I’ve got mixed feelings about my body. Especially in summertime, when social-media fills with images of so-called-beach-bodies. On one level, it’s enticing: I’m a sexual being, I get it. But mostly it’s exhausting: how these images train us to compare ourselves and declare our bodies inadequate. To watch ourselves so judgmentally that we grab for fad-products, diets, compulsive-exercise. More like addiction than wellness.
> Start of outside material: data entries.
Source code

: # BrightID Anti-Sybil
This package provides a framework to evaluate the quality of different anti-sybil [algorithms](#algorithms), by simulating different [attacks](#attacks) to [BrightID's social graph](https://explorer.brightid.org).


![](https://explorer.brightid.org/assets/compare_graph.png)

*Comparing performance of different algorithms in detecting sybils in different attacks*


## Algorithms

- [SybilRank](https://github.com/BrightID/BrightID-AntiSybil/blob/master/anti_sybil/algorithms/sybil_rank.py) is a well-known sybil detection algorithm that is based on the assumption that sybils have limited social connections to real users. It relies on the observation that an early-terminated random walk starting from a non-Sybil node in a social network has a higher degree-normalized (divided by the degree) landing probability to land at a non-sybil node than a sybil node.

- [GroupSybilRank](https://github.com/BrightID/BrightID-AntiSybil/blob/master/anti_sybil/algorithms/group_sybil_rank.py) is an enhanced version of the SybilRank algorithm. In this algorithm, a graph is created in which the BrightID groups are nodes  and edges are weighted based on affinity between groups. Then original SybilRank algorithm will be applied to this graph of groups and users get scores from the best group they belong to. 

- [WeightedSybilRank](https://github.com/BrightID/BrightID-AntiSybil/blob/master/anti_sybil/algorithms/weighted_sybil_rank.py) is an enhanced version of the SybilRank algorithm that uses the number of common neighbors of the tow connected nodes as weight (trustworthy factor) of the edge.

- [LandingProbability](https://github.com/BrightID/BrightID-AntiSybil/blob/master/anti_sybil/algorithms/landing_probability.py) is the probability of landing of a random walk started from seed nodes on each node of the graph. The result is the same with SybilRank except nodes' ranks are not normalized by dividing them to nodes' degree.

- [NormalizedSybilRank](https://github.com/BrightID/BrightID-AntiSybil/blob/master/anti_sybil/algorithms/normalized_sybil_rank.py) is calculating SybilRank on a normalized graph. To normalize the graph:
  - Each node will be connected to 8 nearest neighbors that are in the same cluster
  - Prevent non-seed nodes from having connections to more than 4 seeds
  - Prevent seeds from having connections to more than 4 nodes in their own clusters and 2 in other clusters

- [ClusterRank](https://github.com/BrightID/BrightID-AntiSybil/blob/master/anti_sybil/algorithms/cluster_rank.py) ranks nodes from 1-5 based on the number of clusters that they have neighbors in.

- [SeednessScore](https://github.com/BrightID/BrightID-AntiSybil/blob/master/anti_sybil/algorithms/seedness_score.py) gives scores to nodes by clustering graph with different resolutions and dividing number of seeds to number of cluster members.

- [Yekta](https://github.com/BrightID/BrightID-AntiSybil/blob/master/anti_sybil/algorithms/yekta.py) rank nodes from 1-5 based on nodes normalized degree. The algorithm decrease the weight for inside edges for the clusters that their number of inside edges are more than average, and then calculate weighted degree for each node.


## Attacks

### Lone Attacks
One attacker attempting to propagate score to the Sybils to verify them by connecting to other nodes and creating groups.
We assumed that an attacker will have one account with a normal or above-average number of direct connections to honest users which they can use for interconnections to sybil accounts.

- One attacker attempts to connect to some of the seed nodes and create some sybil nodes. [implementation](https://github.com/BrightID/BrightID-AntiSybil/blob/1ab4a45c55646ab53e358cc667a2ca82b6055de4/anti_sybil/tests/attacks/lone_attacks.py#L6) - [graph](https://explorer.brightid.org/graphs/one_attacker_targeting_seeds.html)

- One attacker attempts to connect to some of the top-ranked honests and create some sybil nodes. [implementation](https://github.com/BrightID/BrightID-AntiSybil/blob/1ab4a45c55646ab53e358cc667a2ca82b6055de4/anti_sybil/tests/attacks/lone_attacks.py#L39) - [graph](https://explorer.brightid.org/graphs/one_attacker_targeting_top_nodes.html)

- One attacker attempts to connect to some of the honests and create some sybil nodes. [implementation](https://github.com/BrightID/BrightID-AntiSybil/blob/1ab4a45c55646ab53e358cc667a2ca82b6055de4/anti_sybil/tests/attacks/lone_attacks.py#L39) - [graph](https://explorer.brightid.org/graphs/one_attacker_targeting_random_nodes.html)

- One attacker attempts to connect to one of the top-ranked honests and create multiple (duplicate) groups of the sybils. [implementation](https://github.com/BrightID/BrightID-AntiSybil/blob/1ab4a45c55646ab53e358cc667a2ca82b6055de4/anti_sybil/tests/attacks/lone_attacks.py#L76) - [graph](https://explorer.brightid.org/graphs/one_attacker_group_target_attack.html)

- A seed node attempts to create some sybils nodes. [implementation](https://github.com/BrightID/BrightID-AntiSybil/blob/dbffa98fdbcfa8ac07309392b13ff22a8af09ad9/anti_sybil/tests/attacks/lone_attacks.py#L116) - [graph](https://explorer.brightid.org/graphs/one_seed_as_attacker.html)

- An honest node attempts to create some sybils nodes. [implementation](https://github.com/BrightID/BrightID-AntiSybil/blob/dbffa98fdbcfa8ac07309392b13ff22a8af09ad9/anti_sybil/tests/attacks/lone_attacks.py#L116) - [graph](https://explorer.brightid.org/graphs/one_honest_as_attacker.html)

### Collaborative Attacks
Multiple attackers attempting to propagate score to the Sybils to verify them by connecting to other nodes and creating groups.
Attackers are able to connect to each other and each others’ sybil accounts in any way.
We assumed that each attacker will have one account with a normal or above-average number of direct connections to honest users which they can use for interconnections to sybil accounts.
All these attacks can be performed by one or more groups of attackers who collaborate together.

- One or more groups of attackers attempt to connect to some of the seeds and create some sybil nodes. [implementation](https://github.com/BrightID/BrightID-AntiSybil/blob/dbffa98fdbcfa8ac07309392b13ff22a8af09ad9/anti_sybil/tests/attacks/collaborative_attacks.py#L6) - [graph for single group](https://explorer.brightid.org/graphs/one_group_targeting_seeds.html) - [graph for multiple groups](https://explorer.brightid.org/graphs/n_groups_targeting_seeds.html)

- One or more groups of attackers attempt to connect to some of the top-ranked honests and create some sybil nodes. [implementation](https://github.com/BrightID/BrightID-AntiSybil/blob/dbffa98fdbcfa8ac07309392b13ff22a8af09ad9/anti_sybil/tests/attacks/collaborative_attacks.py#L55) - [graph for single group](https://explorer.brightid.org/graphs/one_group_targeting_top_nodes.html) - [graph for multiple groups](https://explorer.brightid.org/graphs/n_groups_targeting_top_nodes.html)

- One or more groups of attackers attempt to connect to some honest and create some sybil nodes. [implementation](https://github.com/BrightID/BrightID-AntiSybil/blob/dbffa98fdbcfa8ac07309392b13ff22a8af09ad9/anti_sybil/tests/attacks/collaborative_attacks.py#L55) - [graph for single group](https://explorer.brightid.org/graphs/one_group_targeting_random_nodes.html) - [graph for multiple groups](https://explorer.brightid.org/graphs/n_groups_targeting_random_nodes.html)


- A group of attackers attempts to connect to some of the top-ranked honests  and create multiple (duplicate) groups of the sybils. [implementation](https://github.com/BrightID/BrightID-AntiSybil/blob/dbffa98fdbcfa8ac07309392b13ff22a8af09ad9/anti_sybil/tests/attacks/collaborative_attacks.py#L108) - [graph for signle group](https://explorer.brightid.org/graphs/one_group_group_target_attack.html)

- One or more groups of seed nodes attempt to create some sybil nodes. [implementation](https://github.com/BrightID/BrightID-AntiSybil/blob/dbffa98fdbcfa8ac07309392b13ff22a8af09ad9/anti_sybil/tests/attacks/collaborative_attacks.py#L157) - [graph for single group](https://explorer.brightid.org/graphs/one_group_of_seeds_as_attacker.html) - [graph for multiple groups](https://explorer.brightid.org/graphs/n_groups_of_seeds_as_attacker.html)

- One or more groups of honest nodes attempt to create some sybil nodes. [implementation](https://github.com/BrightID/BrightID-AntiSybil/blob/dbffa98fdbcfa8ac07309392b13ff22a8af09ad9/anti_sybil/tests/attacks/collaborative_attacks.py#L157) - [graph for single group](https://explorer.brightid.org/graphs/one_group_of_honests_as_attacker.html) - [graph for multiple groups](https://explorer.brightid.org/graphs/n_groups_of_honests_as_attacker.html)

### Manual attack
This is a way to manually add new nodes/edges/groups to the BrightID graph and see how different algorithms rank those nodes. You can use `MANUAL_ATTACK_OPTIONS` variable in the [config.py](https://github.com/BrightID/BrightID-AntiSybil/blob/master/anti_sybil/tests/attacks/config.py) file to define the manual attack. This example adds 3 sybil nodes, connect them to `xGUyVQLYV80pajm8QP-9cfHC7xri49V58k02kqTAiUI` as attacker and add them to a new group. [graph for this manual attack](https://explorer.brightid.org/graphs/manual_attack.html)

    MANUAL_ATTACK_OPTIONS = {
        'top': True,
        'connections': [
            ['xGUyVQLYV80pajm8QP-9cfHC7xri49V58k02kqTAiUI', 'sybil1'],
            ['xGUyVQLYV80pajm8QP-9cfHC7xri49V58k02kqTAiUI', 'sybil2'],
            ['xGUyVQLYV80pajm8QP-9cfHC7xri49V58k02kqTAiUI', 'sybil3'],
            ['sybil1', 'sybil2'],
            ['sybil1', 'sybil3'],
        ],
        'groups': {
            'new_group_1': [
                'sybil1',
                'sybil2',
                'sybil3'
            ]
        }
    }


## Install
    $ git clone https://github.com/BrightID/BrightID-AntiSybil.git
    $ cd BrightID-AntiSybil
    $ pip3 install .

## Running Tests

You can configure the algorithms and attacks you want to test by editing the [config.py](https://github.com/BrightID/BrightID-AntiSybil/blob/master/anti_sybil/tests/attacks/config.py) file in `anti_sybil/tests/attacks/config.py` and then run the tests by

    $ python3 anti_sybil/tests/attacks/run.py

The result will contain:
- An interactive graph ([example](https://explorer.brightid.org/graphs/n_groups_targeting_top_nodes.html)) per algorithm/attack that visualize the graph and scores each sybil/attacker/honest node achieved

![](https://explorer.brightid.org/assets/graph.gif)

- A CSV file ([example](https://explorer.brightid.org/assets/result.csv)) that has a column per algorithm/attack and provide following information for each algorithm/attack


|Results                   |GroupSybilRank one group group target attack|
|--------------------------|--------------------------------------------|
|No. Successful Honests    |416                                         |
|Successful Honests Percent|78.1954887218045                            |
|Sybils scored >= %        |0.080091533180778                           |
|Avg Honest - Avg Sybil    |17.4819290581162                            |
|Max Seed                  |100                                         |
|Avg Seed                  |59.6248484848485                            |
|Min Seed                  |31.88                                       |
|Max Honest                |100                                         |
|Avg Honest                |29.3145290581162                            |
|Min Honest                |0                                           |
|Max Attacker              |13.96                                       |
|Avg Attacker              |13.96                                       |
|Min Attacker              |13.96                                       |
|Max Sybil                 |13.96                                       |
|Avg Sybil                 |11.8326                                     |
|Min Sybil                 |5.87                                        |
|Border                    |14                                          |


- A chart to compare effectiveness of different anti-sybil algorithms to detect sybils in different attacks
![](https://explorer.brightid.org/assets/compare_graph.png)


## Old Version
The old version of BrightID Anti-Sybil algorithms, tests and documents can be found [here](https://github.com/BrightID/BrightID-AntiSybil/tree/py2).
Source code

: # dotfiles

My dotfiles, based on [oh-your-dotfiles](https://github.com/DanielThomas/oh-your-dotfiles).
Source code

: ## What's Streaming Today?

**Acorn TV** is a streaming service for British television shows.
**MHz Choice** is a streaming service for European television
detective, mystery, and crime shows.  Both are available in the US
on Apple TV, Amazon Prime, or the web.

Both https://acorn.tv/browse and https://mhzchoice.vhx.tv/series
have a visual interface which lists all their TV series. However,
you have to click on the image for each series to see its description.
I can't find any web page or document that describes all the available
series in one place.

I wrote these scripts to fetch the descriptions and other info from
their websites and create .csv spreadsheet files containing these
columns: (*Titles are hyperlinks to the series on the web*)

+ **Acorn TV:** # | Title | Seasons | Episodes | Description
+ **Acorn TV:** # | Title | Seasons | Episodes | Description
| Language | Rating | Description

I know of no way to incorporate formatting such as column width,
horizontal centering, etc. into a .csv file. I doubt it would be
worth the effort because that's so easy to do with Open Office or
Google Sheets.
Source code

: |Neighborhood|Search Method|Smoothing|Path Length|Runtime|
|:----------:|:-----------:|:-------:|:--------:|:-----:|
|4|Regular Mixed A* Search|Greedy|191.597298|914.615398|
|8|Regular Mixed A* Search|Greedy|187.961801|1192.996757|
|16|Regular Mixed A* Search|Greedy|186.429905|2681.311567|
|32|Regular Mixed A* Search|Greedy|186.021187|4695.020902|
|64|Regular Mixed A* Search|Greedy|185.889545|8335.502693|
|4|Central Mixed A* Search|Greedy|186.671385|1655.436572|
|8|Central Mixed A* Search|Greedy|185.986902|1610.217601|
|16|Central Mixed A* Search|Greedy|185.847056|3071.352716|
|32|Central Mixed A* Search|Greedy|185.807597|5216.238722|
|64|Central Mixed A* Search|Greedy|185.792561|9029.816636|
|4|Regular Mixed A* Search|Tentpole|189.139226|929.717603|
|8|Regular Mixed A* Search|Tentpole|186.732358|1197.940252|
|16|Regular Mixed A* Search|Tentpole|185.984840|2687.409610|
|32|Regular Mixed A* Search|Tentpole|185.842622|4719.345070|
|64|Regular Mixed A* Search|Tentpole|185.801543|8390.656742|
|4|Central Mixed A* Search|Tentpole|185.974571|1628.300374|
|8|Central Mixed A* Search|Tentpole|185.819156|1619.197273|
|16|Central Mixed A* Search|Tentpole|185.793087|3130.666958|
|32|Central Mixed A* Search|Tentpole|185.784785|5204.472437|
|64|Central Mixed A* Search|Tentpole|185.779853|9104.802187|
I believe God is universal love but ALSO was born with a physical body, as a real human-being called Jesus. The Bible says “In Jesus, all the fullness of God was embodied”. But the Bible DOESN’T say what Jesus’s body looks like. We make assumptions, but no-one knows. Is he plain, spotty, hairy, disabled, a Vogue model? His stereotypical attractiveness – or unattractiveness – doesn’t matter: it’s his courage and love that liberate.
I recently interviewed Radio2’s own Reverend Kate Bottley – about how body-positivity is fab, but body-neutrality is even better. How accepting our bog-standard bodies can be an act of freedom.
My favorite part of Friday Swim Club wasn’t the swimsuit-parade – it was jumping into the water. There were too many people to go in all-at-once, so we queued up, 100 at a time, the cocky and insecure altogether. We yelled 3-2-1 and flung ourselves in — which was amazing, but the best part was seeing others jump.
Wave after wave, people leapt from the pier, with screams of relief, like kids again, freed from the posing and self-consciousness.
For a miraculous moment, into the air, into the water, we weren’t watching ourselves for a change. We’d forgotten ourselves. And it felt like freedom. And embodied joy.
I think I’ll read this once a week. What a lovely reminder.